*** SOURCE DATA Section Begins ***

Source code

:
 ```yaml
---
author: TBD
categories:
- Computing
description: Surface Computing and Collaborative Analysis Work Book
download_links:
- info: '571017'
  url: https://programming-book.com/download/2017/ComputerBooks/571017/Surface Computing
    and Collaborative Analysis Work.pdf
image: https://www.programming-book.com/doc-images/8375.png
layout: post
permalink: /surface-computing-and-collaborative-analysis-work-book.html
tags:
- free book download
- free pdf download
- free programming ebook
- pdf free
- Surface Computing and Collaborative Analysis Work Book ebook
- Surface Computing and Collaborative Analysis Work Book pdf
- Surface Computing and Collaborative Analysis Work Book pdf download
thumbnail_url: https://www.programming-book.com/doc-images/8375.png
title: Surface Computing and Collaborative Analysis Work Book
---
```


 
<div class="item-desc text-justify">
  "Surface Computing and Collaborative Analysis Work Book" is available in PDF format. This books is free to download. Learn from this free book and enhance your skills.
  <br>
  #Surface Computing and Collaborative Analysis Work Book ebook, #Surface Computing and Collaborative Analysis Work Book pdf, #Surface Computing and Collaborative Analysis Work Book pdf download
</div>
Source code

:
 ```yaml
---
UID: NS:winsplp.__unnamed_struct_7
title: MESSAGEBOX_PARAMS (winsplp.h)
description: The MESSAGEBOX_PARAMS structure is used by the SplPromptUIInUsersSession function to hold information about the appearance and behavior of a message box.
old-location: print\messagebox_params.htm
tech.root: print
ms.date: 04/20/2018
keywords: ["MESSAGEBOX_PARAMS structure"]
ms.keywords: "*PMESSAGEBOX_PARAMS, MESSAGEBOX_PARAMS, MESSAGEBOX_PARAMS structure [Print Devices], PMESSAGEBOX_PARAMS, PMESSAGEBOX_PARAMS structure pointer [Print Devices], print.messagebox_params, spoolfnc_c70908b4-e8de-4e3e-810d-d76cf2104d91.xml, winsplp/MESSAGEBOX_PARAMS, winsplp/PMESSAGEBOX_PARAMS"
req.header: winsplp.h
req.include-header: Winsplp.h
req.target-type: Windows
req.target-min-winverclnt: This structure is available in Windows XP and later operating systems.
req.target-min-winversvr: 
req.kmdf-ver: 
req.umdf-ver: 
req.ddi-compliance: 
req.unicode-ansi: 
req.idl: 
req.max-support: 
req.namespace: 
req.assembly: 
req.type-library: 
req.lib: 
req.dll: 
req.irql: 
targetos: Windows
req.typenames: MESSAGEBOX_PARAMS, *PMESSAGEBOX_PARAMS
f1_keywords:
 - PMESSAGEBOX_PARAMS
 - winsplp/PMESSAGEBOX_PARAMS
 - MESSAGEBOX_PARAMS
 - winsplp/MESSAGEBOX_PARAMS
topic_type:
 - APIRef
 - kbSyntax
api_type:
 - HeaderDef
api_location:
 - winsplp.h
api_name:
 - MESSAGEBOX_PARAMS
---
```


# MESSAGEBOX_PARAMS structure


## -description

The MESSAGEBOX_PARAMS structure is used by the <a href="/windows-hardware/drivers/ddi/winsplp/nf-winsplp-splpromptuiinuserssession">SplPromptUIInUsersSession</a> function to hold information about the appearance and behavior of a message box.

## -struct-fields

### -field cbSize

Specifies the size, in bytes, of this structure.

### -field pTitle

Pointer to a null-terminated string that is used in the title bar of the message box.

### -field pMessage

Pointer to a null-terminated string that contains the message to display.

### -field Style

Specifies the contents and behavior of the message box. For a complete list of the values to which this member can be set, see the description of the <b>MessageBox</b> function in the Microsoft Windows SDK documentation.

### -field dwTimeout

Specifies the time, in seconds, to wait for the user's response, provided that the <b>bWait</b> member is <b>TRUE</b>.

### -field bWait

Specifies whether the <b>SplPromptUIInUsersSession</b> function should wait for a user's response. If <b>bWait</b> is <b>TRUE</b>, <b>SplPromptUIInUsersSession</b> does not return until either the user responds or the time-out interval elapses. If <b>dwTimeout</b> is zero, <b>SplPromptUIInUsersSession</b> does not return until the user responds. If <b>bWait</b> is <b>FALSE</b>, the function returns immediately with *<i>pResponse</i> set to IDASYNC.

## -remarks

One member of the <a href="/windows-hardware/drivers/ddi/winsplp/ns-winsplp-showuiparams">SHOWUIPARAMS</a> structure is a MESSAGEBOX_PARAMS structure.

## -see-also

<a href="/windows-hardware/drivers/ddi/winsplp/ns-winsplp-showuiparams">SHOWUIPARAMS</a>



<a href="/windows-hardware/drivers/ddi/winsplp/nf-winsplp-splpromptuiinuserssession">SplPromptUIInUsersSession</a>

*** SOURCE DATA Section Ends ***

TASK OBJECTIVE >> From top to bottom, repeat the material above word for word.

OUTPUT OF THE TASK >>
Source code

:
 ```yaml
---
author: TBD
categories:
- Computing
description: Surface Computing and Collaborative Analysis Work Book
download_links:
- info: '571017'
  url: https://programming-book.com/download/2017/ComputerBooks/571017/Surface Computing
    and Collaborative Analysis Work.pdf
image: https://www.programming-book.com/doc-images/8375.png
layout: post
permalink: /surface-computing-and-collaborative-analysis-work-book.html
tags:
- free book download
- free pdf download
- free programming ebook
- pdf free
- Surface Computing and Collaborative Analysis Work Book ebook
- Surface Computing and Collaborative Analysis Work Book pdf
- Surface Computing and Collaborative Analysis Work Book pdf download
thumbnail_url: https://www.programming-book.com/doc-images/8375.png
title: Surface Computing and Collaborative Analysis Work Book
---
```


 
<div class="item-desc text-justify">
  "Surface Computing and Collaborative Analysis Work Book" is available in PDF format. This books is free to download. Learn from this free book and enhance your skills.
  <br>
  #Surface Computing and Collaborative Analysis Work Book ebook, #Surface Computing and Collaborative Analysis Work Book pdf, #Surface Computing and Collaborative Analysis Work Book pdf download
</div>
Source code

:
 ```yaml
---
UID: NS:winsplp.__unnamed_struct_7
title: MESSAGEBOX_PARAMS (winsplp.h)
description: The MESSAGEBOX_PARAMS structure is used by the SplPromptUIInUsersSession function to hold information about the appearance and behavior of a message box.
old-location: print\messagebox_params.htm
tech.root: print
ms.date: 04/20/2018
keywords: ["MESSAGEBOX_PARAMS structure"]
ms.keywords: "*PMESSAGEBOX_PARAMS, MESSAGEBOX_PARAMS, MESSAGEBOX_PARAMS structure [Print Devices], PMESSAGEBOX_PARAMS, PMESSAGEBOX_PARAMS structure pointer [Print Devices], print.messagebox_params, spoolfnc_c70908b4-e8de-4e3e-810d-d76cf2104d91.xml, winsplp/MESSAGEBOX_PARAMS, winsplp/PMESSAGEBOX_PARAMS"
req.header: winsplp.h
req.include-header: Winsplp.h
req.target-type: Windows
req.target-min-winverclnt: This structure is available in Windows XP and later operating systems.
req.target-min-winversvr: 
req.kmdf-ver: 
req.umdf-ver: 
req.ddi-compliance: 
req.unicode-ansi: 
req.idl: 
req.max-support: 
req.namespace: 
req.assembly: 
req.type-library: 
req.lib: 
req.dll: 
req.irql: 
targetos: Windows
req.typenames: MESSAGEBOX_PARAMS, *PMESSAGEBOX_PARAMS
f1_keywords:
 - PMESSAGEBOX_PARAMS
 - winsplp/PMESSAGEBOX_PARAMS
 - MESSAGEBOX_PARAMS
 - winsplp/MESSAGEBOX_PARAMS
topic_type:
 - APIRef
 - kbSyntax
api_type:
 - HeaderDef
api_location:
 - winsplp.h
api_name:
 - MESSAGEBOX_PARAMS
---
```


# MESSAGEBOX_PARAMS structure


## -description

The MESSAGEBOX_PARAMS structure is used by the <a href="/windows-hardware/drivers/ddi/winsplp/nf-winsplp-splpromptuiinuserssession">SplPromptUIInUsersSession</a> function to hold information about the appearance and behavior of a message box.

## -struct-fields

### -field cbSize

Specifies the size, in bytes, of this structure.

### -field pTitle

Pointer to a null-terminated string that is used in the title bar of the message box.

### -field pMessage

Pointer to a null-terminated string that contains the message to display.

### -field Style

Specifies the contents and behavior of the message box. For a complete list of the values to which this member can be set, see the description of the <b>MessageBox</b> function in the Microsoft Windows SDK documentation.

### -field dwTimeout

Specifies the time, in seconds, to wait for the user's response, provided that the <b>bWait</b> member is <b>TRUE</b>.

### -field bWait

Specifies whether the <b>SplPromptUIInUsersSession</b> function should wait for a user's response. If <b>bWait</b> is <b>TRUE</b>, <b>SplPromptUIInUsersSession</b> does not return until either the user responds or the time-out interval elapses. If <b>dwTimeout</b> is zero, <b>SplPromptUIInUsersSession</b> does not return until the user responds. If <b>bWait</b> is <b>FALSE</b>, the function returns immediately with *<i>pResponse</i> set to IDASYNC.

## -remarks

One member of the <a href="/windows-hardware/drivers/ddi/winsplp/ns-winsplp-showuiparams">SHOWUIPARAMS</a> structure is a MESSAGEBOX_PARAMS structure.

## -see-also

<a href="/windows-hardware/drivers/ddi/winsplp/ns-winsplp-showuiparams">SHOWUIPARAMS</a>



<a href="/windows-hardware/drivers/ddi/winsplp/nf-winsplp-splpromptuiinuserssession">SplPromptUIInUsersSession</a>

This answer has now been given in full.